As you enter the Supreme Court courtroom, the two huge oak doors have the Ten Commandments engraved on each lower portion of each door.
http://www.nvnews.net/vbulletin/attachment.php?attachmentid=9167
DID YOU KNOW?
As you sit inside the courtroom, you can see the wall,
right above where the Supreme Court judges sit,
a display of the Ten Commandments!
http://www.nvnews.net/vbulletin/attachment.php?attachmentid=9168
Yonkers
12-12-04, 10:57 PM
DID YOU KNOW?
http://www.nvnews.net/vbulletin/attachment.php?attachmentid=9175
There are Bible verses etched in stone all over the Federal Buildings and Monuments in Washington, D.C.
DID YOU KNOW?
http://www.nvnews.net/vbulletin/attachment.php?attachmentid=9170
James Madison, the fourth president, known as "The Father of Our Constitution" made the following statement:
"We have staked the whole of all our political institutions upon the capacity of mankind for self-government, upon the capacity of each and all of us to govern ourselves, to control ourselves, to sustain ourselves according to the Ten Commandments of God."
DID YOU KNOW?
http://www.nvnews.net/vbulletin/attachment.php?attachmentid=9171
Patrick Henry, that patriot and Founding Father of our country said:
"It cannot be emphasized too strongly or too often that this great nation was founded not by religionists but by Christians, not on religions but on the Gospel of Jesus Christ".
DID YOU KNOW?
Every session of Congress begins with a prayer by a paid preacher, whose salary has been paid by the taxpayer since 1777.
DID YOU KNOW?
http://www.nvnews.net/vbulletin/attachment.php?attachmentid=9173
Fifty-two of the 55 founders of the Constitution were members of the established orthodox churches in the colonies.
DID YOU KNOW?
http://www.nvnews.net/vbulletin/attachment.php?attachmentid=9174
Thomas Jefferson worried that the Courts would overstep their authority and instead of interpreting the law would begin making law . an oligarchy ...
the rule of few over many.
Yonkers
12-12-04, 11:03 PM
DID YOU KNOW?
The very first Supreme Court Justice, John Jay, said:
http://www.nvnews.net/vbulletin/attachment.php?attachmentid=9176
"Americans should select and prefer Christians as their rulers."
http://www.nvnews.net/vbulletin/attachment.php?attachmentid=9177
How, then, have we gotten to the point that everything we have done for 220 years in this country is now suddenly wrong and unconstitutional?
It is said that 86% of Americans believe in God. Therefore, it is very hard to understand why there is such a mess about having the Ten Commandments on display or "In God We Trust" on our money and having God in the Pledge of Allegiance.
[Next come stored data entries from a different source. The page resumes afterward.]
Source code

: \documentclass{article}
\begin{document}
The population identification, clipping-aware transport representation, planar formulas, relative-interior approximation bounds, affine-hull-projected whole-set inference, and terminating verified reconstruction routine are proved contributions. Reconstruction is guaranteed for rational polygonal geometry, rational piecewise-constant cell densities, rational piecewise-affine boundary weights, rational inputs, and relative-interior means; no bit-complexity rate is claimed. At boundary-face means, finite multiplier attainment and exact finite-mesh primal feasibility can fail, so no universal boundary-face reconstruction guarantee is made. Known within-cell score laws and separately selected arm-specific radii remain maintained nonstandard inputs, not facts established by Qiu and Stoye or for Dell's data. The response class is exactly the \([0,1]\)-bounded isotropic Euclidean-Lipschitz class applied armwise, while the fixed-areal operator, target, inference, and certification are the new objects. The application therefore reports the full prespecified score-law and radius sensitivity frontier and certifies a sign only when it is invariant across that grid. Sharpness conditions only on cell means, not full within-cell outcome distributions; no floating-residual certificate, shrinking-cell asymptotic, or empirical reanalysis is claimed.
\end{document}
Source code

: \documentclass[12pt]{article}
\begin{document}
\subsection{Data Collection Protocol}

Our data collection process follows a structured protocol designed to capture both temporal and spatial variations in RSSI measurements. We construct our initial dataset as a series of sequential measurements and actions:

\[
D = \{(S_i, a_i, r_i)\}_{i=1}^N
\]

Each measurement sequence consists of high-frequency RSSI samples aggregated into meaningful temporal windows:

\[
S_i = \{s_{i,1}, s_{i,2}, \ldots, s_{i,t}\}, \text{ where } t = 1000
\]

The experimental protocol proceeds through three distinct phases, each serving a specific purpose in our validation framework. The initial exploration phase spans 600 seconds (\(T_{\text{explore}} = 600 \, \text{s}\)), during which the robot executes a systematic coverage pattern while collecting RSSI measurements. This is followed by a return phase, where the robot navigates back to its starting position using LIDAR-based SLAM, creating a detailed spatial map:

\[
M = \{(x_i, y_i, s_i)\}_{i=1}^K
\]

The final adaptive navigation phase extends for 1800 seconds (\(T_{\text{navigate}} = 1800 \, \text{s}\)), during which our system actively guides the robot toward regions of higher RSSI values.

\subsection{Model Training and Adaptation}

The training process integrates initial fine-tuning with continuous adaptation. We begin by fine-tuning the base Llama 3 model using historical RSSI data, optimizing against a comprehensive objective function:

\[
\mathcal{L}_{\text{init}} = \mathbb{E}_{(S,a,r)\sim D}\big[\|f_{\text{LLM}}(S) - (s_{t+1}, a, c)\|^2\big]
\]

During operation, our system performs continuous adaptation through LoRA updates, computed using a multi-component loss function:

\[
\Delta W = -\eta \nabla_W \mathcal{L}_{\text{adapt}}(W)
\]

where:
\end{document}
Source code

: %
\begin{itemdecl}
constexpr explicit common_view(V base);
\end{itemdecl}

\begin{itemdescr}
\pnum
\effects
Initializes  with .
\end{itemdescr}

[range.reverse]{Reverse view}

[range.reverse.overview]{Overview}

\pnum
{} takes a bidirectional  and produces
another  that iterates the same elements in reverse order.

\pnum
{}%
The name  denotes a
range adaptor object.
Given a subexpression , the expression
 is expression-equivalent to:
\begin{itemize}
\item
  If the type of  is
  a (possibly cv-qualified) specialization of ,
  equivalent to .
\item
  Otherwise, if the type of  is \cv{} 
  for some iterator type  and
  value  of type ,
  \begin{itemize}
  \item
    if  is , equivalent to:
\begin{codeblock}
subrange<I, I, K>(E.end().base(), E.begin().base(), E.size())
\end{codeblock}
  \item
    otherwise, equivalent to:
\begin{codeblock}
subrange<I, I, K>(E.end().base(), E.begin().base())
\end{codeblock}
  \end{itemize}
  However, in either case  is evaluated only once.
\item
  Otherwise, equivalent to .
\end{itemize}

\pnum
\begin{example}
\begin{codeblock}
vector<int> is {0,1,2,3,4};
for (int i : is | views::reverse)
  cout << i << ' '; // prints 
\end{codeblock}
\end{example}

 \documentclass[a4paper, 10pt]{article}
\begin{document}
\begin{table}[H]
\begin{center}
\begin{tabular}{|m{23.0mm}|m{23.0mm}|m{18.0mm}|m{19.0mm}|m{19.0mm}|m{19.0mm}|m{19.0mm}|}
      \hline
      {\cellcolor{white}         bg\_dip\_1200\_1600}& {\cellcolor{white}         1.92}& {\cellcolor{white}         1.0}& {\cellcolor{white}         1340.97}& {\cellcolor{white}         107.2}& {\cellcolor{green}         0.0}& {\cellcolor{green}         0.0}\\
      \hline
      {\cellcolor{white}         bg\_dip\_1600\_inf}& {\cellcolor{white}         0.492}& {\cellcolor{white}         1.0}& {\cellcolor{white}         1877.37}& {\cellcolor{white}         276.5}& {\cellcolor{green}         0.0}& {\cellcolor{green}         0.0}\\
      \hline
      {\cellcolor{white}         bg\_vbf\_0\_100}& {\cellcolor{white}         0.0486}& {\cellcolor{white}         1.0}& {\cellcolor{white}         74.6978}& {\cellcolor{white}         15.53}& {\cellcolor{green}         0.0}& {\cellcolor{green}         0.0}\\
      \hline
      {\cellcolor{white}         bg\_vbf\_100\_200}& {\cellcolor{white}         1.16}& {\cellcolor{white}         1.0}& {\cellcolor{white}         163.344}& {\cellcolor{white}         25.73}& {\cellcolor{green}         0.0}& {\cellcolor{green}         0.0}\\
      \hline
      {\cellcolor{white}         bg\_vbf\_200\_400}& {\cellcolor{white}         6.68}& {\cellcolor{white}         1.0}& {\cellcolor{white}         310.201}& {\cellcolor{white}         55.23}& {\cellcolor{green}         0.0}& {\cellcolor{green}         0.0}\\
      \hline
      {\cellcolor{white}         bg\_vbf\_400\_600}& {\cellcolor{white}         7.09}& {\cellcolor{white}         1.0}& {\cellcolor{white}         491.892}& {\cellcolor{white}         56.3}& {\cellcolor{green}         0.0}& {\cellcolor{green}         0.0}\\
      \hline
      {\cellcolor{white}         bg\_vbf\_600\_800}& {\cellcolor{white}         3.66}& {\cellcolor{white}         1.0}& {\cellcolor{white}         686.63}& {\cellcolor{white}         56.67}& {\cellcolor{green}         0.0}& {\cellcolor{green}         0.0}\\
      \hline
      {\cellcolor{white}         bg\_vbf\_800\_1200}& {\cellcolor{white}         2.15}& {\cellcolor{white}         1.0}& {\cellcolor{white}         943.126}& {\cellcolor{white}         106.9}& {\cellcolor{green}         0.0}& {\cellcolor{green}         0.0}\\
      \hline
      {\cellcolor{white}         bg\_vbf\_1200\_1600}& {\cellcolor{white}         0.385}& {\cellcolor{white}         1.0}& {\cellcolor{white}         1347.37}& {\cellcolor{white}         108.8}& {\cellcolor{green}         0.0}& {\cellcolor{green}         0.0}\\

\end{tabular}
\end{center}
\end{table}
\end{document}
Why don't we just tell the other 14% to Sit Down and SHUT UP!!!
Because they don't want to move to some other country. So, their only recourse is to whine and spit while playing revisionist (ignorant is more like it) historian. That's the best I can make of it. Truth be told, though, most probably do know but choose to dismiss it for the sake of convenience.
In short, one either subscribes to moral relativism or not. Two very applicable quotes on this are:
In his September 19, 1796 Farewell Address to the nation, George Washington stated: "Of all the dispositions and habits which lead to political prosperity, Religion and Morality are indispensable supports. In vain would that man claim the tribute of Patriotism, who should labor to subvert these great Pillars."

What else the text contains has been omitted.